A simple programme to train health workers in ways to save mothers from dying during childbirth is already paying off, doctors said on Tuesday.

Although it has only been in operation a few months, the Save the Mother Fund has helped women in eight countries get medical care during birth, the fund's founders at the International Federation of Gynecology and Obstetrics (FIGO) said.

"Around the world, one woman dies each minute from complications of pregnancy and childbirth," Dr. Giuseppe Benagiano, chairman of the committee, told a news conference.

Concerned by this, Benagiano and colleagues set up a programme to train health workers to help care for these women -- who would rarely die if they gave birth in a modern hospital, where emergency care is available.

The programme currently targets eight countries -- Uganda, Mozambique, Ethiopia, Pakistan, Guatemala, Honduras, Nicaragua and El Salvador. Each is paired with trained physicians in Sweden, Britain, Italy, Canada and the United States.

While pregnancy is not an illness, it is not always safe, said Dr. Mahmoud Fathalla, a professor of obstetrics and gynecology at Assiut University in Egypt and one of the founders of the fund.

"If left to nature, one or two percent of women are expected to die in the process," Fathallah said. "The good news is they don't have to."

But training doctors at a country's top hospitals to deal with emergencies such as excessive bleeding or ruptured membranes does not help women who cannot get to such facilities, Benagiano said.

So the experts want to take the health care to the women, and if specialists are not there, then others are trained.

Mozambique, for example, has only 20 obstetric and gynecology specialists to care for a nation of 15 million people. Italian doctors worked with Mozambican surgical technicians -- who normally have no medical training at all -- to help them learn to perform some of the operations necessary during troubled births.

"You'd be surprised how good they are," Benagiano, head of Italy's National Institute of Health, said.

The programme, paid for in part by grants from Pharmacia Corp., also provided one ambulance for each of the southern African nation's hospitals.

Now, an extra 12 percent of women are giving birth at one programme site in Mozambique, and 23 percent more at a second one, Benagiano said.

A programme in Uganda aims to educate women, upgrade health facilities and reduce cultural barriers to medical care.

The programme made sure trained midwives were on hand in rural dispensaries in the Kiboga district of Uganda.

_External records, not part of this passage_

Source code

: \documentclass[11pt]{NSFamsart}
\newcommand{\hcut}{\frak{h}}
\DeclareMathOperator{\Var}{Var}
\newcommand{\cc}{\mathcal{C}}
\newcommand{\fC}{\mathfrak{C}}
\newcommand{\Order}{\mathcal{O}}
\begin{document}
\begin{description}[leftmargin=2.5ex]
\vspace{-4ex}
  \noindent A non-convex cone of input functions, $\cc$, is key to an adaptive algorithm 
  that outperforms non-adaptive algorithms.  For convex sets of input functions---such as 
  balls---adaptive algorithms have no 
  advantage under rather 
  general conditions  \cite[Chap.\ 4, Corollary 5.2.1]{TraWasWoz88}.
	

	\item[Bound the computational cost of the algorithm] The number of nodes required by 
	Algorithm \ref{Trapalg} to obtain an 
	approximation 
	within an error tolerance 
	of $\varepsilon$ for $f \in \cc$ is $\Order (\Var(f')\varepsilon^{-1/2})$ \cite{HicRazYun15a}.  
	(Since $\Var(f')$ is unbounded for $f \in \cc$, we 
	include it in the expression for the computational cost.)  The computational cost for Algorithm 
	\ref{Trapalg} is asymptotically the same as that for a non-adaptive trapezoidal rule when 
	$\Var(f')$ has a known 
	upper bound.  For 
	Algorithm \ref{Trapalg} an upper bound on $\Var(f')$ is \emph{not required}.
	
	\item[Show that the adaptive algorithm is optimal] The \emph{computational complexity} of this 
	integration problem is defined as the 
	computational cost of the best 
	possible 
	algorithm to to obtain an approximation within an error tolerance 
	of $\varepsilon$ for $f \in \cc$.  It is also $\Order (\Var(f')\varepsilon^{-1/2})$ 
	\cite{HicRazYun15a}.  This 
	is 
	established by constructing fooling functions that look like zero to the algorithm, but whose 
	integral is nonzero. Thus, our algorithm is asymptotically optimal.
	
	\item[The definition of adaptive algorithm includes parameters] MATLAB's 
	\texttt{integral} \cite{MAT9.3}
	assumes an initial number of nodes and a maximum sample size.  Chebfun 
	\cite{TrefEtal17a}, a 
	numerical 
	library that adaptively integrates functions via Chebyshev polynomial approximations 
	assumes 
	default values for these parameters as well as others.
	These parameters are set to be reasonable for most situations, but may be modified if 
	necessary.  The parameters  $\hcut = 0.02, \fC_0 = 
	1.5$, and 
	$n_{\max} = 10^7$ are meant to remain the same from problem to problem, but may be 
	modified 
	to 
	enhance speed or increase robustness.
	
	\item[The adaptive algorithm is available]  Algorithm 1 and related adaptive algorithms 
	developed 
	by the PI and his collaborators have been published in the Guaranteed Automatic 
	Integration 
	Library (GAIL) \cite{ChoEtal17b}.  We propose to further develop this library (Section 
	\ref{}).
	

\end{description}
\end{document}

Safe motherhood classes were held and a radio communications system was installed to link facilities.

"At least three percent more women are giving birth in health facilities in that region," Benagiano said. "Eight percent more are being treated for complications ... The case fatality rate is down more than two percent in the region."

He said while these gains were modest, the programme had been in place only a short time. "We hope to provide a model that is not too expensive and that doesn't take 10 years," he said.

Nonetheless, he added, some of the barriers are formidable. Some women cannot get help because they live in remote locations, while others must get past disapproving relatives.

"They define their femininity by being able to give birth, and needing help while giving birth is seen as a weakness, culturally," Benagiano said.

Often, he said, the husband and the mother-in-law must both give permission for a woman to seek health care

(From ChinaDaily.com)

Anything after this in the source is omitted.